:: The task ::
Each line with the string "youtube" is to be copied from the records below.

--- The records Enclosed Below ---

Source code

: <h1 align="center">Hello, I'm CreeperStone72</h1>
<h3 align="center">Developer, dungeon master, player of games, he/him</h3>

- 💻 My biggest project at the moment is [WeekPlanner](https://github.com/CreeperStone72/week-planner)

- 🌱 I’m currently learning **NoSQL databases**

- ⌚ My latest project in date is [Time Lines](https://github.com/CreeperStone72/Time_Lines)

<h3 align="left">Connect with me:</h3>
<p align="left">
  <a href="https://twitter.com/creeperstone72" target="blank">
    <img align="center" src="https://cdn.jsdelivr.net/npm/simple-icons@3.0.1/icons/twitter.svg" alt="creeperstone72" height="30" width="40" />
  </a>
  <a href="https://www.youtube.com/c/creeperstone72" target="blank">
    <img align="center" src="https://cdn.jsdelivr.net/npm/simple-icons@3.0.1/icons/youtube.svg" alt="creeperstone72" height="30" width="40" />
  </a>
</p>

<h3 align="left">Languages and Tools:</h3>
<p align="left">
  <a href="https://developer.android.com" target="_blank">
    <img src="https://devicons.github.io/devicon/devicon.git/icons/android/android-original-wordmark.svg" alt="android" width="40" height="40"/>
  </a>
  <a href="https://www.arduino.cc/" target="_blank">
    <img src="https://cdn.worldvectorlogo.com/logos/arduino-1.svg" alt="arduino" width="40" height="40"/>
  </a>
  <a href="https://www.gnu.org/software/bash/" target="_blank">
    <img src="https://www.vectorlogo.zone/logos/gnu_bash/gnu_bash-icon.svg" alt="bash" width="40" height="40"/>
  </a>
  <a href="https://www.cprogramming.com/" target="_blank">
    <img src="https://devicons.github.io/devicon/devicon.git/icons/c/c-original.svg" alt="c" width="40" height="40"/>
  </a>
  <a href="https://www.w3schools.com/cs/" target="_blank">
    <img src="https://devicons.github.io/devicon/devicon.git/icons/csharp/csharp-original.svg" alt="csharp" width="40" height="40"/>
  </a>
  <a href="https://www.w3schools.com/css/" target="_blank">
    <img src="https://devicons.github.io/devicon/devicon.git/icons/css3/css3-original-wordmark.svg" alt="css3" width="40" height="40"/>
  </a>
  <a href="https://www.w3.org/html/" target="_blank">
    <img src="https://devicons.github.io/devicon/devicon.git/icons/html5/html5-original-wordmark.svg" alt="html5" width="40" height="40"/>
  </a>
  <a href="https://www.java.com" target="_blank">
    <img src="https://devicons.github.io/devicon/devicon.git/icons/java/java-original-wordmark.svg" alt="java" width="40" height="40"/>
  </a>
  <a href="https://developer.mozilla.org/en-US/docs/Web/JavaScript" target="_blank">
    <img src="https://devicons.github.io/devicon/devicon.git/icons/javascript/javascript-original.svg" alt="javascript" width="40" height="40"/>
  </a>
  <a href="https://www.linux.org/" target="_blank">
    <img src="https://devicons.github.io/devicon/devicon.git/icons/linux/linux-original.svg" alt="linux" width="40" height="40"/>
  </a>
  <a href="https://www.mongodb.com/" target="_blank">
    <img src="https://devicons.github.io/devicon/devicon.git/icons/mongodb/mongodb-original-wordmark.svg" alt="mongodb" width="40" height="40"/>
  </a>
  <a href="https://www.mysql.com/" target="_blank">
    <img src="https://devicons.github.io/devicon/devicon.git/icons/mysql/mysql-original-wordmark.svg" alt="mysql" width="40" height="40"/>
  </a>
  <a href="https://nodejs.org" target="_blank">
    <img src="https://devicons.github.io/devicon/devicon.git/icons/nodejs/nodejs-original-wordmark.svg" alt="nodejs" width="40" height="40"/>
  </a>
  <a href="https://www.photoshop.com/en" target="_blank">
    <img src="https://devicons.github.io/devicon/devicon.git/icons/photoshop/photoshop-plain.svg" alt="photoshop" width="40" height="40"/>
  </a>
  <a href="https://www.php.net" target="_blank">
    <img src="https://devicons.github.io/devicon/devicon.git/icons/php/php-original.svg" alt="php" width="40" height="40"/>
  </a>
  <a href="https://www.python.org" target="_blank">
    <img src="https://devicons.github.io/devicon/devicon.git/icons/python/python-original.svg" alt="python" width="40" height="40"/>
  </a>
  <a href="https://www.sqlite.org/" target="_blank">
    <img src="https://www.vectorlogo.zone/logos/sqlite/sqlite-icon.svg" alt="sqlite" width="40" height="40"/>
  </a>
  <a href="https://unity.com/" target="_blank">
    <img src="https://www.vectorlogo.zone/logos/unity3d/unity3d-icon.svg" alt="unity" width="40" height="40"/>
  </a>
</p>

--- End of Enclosed The records ---

:: Response ::
  <a href="https://www.youtube.com/c/creeperstone72" target="blank">
    <img align="center" src="https://cdn.jsdelivr.net/npm/simple-icons@3.0.1/icons/youtube.svg" alt="creeperstone72" height="30" width="40" />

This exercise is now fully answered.